Designer
Cyrus E. Dallin
The Utah-born sculptor who spent a career carving Native America — and once put a Pilgrim on a silver coin.

He grew up in a Utah mining town, played with Ute and Paiute children, and went on to become one of America's great sculptors of Native subjects. Then, in 1920, the man famous for warriors on horseback was asked to design a coin honoring the Pilgrims.
Who he was
Cyrus Edwin Dallin was born in 1861 in Springville, in what was then Utah Territory — a frontier mining town a long way from any art school. As a boy he played alongside Ute and Paiute children, and that early closeness to Native life shaped almost everything he made later. He would become one of America's most respected sculptors of Native American subjects, and he never stopped insisting their dignity be taken seriously.

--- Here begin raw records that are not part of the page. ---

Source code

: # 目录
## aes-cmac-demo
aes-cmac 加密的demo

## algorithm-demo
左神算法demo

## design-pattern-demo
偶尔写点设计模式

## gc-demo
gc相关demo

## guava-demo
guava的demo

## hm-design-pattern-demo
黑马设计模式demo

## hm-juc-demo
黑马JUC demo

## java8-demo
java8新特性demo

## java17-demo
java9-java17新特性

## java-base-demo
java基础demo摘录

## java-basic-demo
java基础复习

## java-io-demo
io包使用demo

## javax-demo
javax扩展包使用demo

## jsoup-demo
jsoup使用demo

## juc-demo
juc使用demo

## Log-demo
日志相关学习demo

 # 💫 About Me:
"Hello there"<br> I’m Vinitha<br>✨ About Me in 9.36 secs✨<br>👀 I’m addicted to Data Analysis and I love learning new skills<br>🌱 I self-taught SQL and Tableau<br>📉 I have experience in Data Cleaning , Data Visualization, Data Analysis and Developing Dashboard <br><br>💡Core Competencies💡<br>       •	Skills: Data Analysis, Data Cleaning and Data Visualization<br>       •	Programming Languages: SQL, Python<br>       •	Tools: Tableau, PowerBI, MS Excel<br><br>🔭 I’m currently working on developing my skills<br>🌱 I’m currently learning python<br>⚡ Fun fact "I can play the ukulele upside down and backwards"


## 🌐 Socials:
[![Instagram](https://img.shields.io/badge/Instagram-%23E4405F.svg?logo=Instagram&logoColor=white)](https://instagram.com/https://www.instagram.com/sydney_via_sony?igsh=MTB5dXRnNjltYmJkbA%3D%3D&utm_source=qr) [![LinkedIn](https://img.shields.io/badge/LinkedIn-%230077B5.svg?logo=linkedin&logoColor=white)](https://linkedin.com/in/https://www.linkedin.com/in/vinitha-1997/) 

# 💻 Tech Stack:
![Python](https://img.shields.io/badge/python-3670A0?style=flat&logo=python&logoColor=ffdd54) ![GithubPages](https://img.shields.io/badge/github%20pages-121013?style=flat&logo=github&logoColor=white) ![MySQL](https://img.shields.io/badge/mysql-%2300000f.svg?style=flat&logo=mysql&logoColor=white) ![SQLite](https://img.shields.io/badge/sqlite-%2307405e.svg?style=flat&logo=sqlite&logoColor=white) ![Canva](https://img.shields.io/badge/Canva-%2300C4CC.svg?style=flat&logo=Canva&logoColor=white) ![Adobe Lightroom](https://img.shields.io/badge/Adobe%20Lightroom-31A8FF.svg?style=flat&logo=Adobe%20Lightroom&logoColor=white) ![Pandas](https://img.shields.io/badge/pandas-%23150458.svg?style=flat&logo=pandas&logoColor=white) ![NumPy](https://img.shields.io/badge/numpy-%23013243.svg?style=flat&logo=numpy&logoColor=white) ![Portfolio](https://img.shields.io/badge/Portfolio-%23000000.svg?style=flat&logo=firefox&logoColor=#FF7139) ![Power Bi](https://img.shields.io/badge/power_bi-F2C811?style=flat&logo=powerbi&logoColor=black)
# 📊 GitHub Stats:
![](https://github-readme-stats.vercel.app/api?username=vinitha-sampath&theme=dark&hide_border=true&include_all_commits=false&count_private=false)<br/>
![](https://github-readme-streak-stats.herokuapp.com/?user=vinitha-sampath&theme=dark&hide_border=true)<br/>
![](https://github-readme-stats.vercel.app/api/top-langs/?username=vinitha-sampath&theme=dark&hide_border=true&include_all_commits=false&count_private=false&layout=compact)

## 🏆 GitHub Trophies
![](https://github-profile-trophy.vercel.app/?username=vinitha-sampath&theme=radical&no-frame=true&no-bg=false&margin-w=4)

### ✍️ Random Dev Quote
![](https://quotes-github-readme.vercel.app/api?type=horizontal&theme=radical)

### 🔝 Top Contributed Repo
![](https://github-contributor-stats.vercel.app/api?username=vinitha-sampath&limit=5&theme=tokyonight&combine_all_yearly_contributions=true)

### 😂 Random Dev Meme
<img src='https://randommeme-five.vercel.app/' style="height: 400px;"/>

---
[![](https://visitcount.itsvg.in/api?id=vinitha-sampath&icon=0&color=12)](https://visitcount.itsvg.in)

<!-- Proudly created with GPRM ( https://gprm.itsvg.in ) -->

The path out of Utah ran through clay. Local mining investors saw promise in the young man's modeling and paid for him to go east. At nineteen he arrived in Boston to train with the sculptor Truman Howe Bartlett, then crossed the Atlantic to study in Paris — at the Académie Julian and under established French sculptors. Paris was where ambitious American artists went to be taken seriously, and Dallin came home with the technical command to match his subjects.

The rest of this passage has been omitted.